Every line below that holds the word "validator" counts once; please tally them and give only the total.

Extracted records:
* * * * *

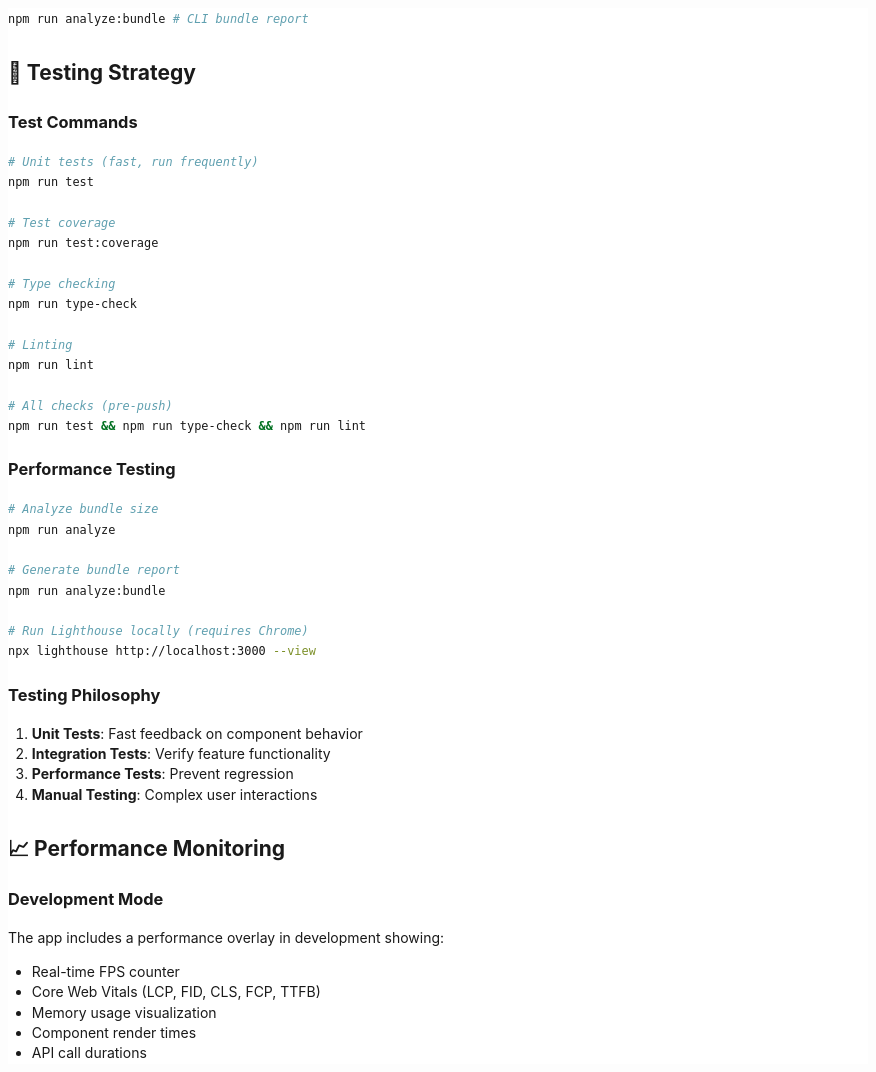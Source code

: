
 ```bash
npm run analyze:bundle # CLI bundle report
```

## 🧪 Testing Strategy

### Test Commands

```bash
# Unit tests (fast, run frequently)
npm run test

# Test coverage
npm run test:coverage

# Type checking
npm run type-check

# Linting
npm run lint

# All checks (pre-push)
npm run test && npm run type-check && npm run lint
```

### Performance Testing

```bash
# Analyze bundle size
npm run analyze

# Generate bundle report
npm run analyze:bundle

# Run Lighthouse locally (requires Chrome)
npx lighthouse http://localhost:3000 --view
```

### Testing Philosophy

1. **Unit Tests**: Fast feedback on component behavior
2. **Integration Tests**: Verify feature functionality
3. **Performance Tests**: Prevent regression
4. **Manual Testing**: Complex user interactions

## 📈 Performance Monitoring

### Development Mode

The app includes a performance overlay in development showing:
- Real-time FPS counter
- Core Web Vitals (LCP, FID, CLS, FCP, TTFB)
- Memory usage visualization
- Component render times
- API call durations
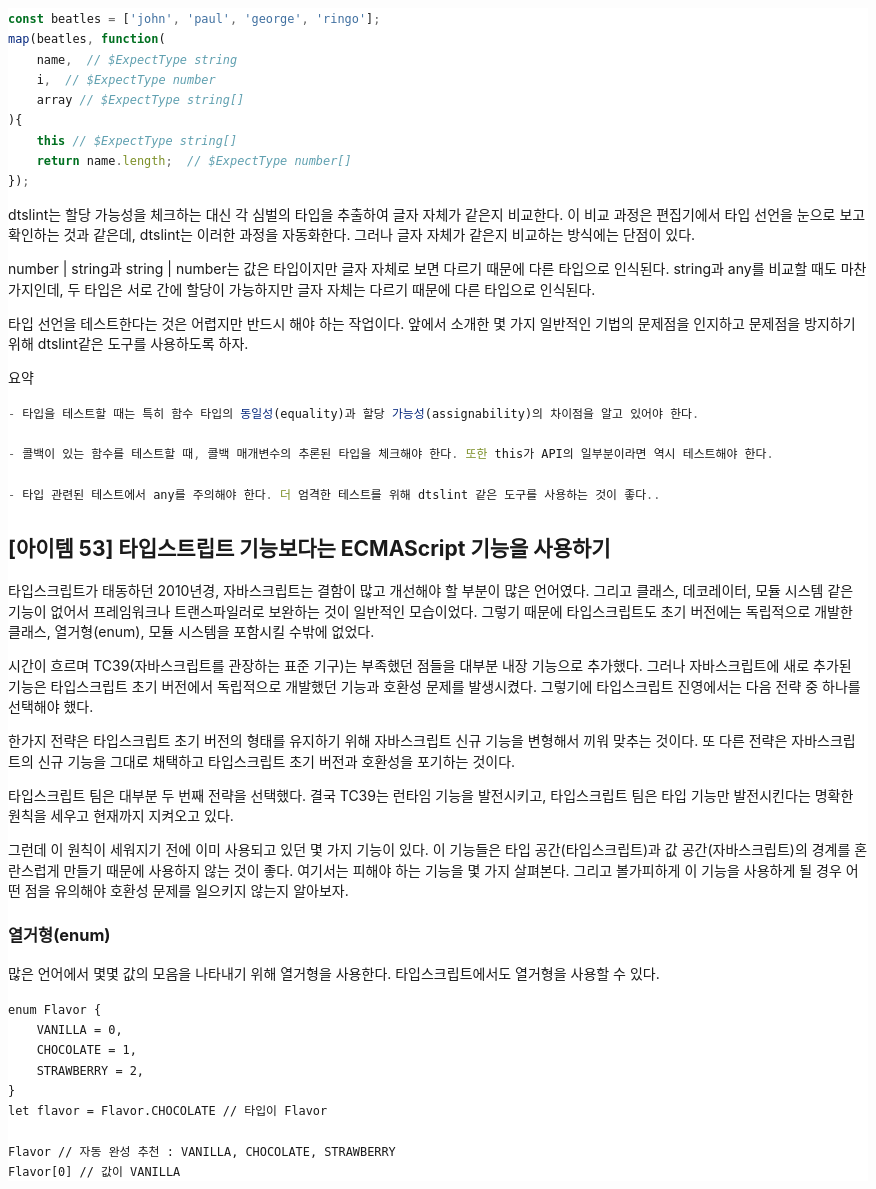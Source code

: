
 ```jsx
const beatles = ['john', 'paul', 'george', 'ringo'];
map(beatles, function(
	name,  // $ExpectType string
	i,  // $ExpectType number
	array // $ExpectType string[]
){
	this // $ExpectType string[]
	return name.length;  // $ExpectType number[]
});
```

dtslint는 할당 가능성을 체크하는 대신 각 심벌의 타입을 추출하여 글자 자체가 같은지 비교한다. 이 비교 과정은 편집기에서 타입 선언을 눈으로 보고 확인하는 것과 같은데, dtslint는 이러한 과정을 자동화한다. 그러나 글자 자체가 같은지 비교하는 방식에는 단점이 있다.

number | string과 string | number는 값은 타입이지만 글자 자체로 보면 다르기 때문에 다른 타입으로 인식된다. string과 any를 비교할 때도 마찬가지인데, 두 타입은 서로 간에 할당이 가능하지만 글자 자체는 다르기 때문에 다른 타입으로 인식된다.

타입 선언을 테스트한다는 것은 어렵지만 반드시 해야 하는 작업이다. 앞에서 소개한 몇 가지 일반적인 기법의 문제점을 인지하고 문제점을 방지하기 위해 dtslint같은 도구를 사용하도록 하자.

요약

```jsx
- 타입을 테스트할 때는 특히 함수 타입의 동일성(equality)과 할당 가능성(assignability)의 차이점을 알고 있어야 한다.

- 콜백이 있는 함수를 테스트할 때, 콜백 매개변수의 추론된 타입을 체크해야 한다. 또한 this가 API의 일부분이라면 역시 테스트해야 한다.

- 타입 관련된 테스트에서 any를 주의해야 한다. 더 엄격한 테스트를 위해 dtslint 같은 도구를 사용하는 것이 좋다..
```

## [아이템 53] 타입스트립트 기능보다는 ECMAScript 기능을 사용하기

타입스크립트가 태동하던 2010년경, 자바스크립트는 결함이 많고 개선해야 할 부분이 많은 언어였다. 그리고 클래스, 데코레이터, 모듈 시스템 같은 기능이 없어서 프레임워크나 트랜스파일러로 보완하는 것이 일반적인 모습이었다. 그렇기 때문에 타입스크립트도 초기 버전에는 독립적으로 개발한 클래스, 열거형(enum), 모듈 시스템을 포함시킬 수밖에 없었다.

시간이 흐르며 TC39(자바스크립트를 관장하는 표준 기구)는 부족했던 점들을 대부분 내장 기능으로 추가했다. 그러나 자바스크립트에 새로 추가된 기능은 타입스크립트 초기 버전에서 독립적으로 개발했던 기능과 호환성 문제를 발생시켰다. 그렇기에 타입스크립트 진영에서는 다음 전략 중 하나를 선택해야 했다.

한가지 전략은 타입스크립트 초기 버전의 형태를 유지하기 위해 자바스크립트 신규 기능을 변형해서 끼워 맞추는 것이다. 또 다른 전략은 자바스크립트의 신규 기능을 그대로 채택하고 타입스크립트 초기 버전과 호환성을 포기하는 것이다.

타입스크립트 팀은 대부분 두 번째 전략을 선택했다. 결국 TC39는 런타임 기능을 발전시키고, 타입스크립트 팀은 타입 기능만 발전시킨다는 명확한 원칙을 세우고 현재까지 지켜오고 있다.

그런데 이 원칙이 세워지기 전에 이미 사용되고 있던 몇 가지 기능이 있다. 이 기능들은 타입 공간(타입스크립트)과 값 공간(자바스크립트)의 경계를 혼란스럽게 만들기 때문에 사용하지 않는 것이 좋다. 여기서는 피해야 하는 기능을 몇 가지 살펴본다. 그리고 볼가피하게 이 기능을  사용하게 될 경우 어떤 점을 유의해야 호환성 문제를 일으키지 않는지 알아보자.

### 열거형(enum)

많은 언어에서 몇몇 값의 모음을 나타내기 위해 열거형을 사용한다. 타입스크립트에서도 열거형을 사용할 수 있다.

```tsx
enum Flavor {
	VANILLA = 0,
	CHOCOLATE = 1,
	STRAWBERRY = 2,
}
let flavor = Flavor.CHOCOLATE // 타입이 Flavor

Flavor // 자동 완성 추천 : VANILLA, CHOCOLATE, STRAWBERRY
Flavor[0] // 값이 VANILLA
```
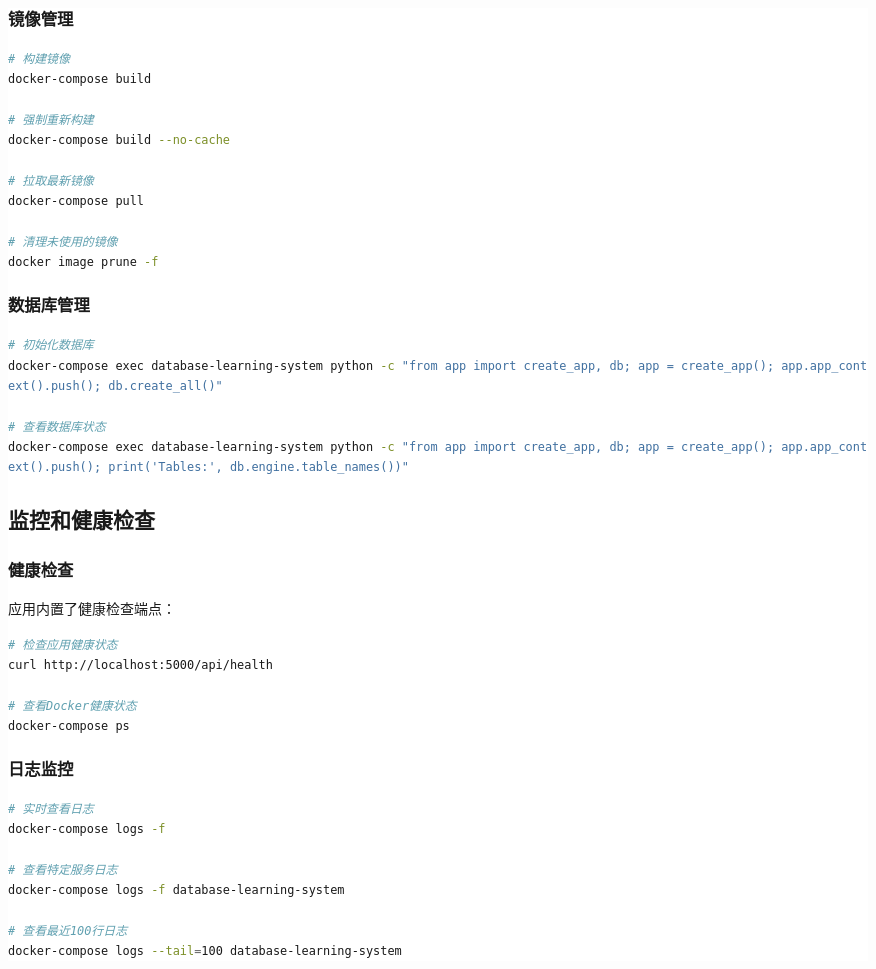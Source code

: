 ### 镜像管理

```bash
# 构建镜像
docker-compose build

# 强制重新构建
docker-compose build --no-cache

# 拉取最新镜像
docker-compose pull

# 清理未使用的镜像
docker image prune -f
```

### 数据库管理

```bash
# 初始化数据库
docker-compose exec database-learning-system python -c "from app import create_app, db; app = create_app(); app.app_context().push(); db.create_all()"

# 查看数据库状态
docker-compose exec database-learning-system python -c "from app import create_app, db; app = create_app(); app.app_context().push(); print('Tables:', db.engine.table_names())"
```

## 监控和健康检查

### 健康检查

应用内置了健康检查端点：

```bash
# 检查应用健康状态
curl http://localhost:5000/api/health

# 查看Docker健康状态
docker-compose ps
```

### 日志监控

```bash
# 实时查看日志
docker-compose logs -f

# 查看特定服务日志
docker-compose logs -f database-learning-system

# 查看最近100行日志
docker-compose logs --tail=100 database-learning-system
```

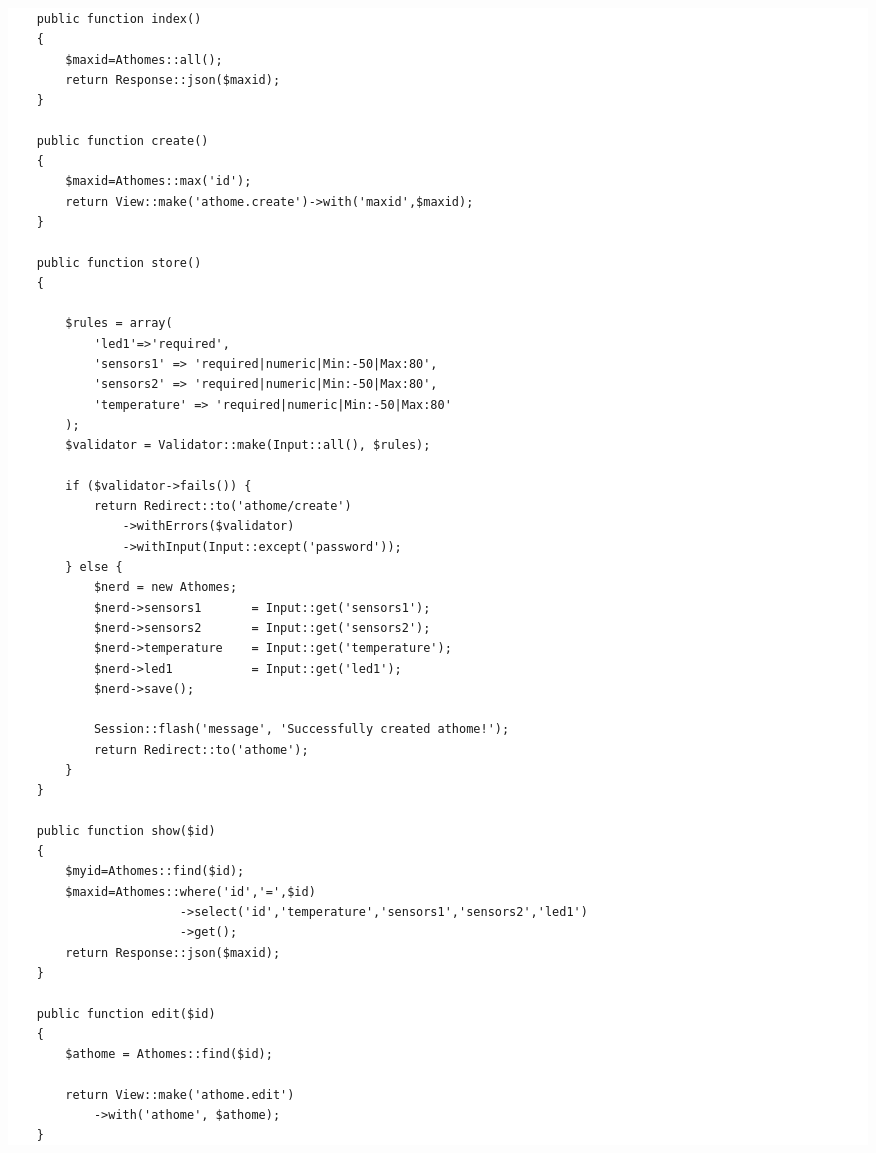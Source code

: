     	public function index()
    	{
    		$maxid=Athomes::all();
    	    return Response::json($maxid);
    	}

    	public function create()
    	{
    		$maxid=Athomes::max('id');
    		return View::make('athome.create')->with('maxid',$maxid);
    	}

    	public function store()
    	{

    		$rules = array(
    			'led1'=>'required',
    			'sensors1' => 'required|numeric|Min:-50|Max:80',
    			'sensors2' => 'required|numeric|Min:-50|Max:80',
    			'temperature' => 'required|numeric|Min:-50|Max:80'
    		);
    		$validator = Validator::make(Input::all(), $rules);

    		if ($validator->fails()) {
    			return Redirect::to('athome/create')
    				->withErrors($validator)
    				->withInput(Input::except('password'));
    		} else {
    			$nerd = new Athomes;
    			$nerd->sensors1       = Input::get('sensors1');
    			$nerd->sensors2       = Input::get('sensors2');
    			$nerd->temperature    = Input::get('temperature');
    			$nerd->led1			  = Input::get('led1');
    			$nerd->save();

    			Session::flash('message', 'Successfully created athome!');
    			return Redirect::to('athome');
    		}
    	}

    	public function show($id)
    	{
    		$myid=Athomes::find($id);
            $maxid=Athomes::where('id','=',$id)
    						->select('id','temperature','sensors1','sensors2','led1')
    						->get();
    	    return Response::json($maxid);
    	}

    	public function edit($id)
    	{
    		$athome = Athomes::find($id);

    		return View::make('athome.edit')
    			->with('athome', $athome);
    	}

* * * * *

> **Result for this task**
3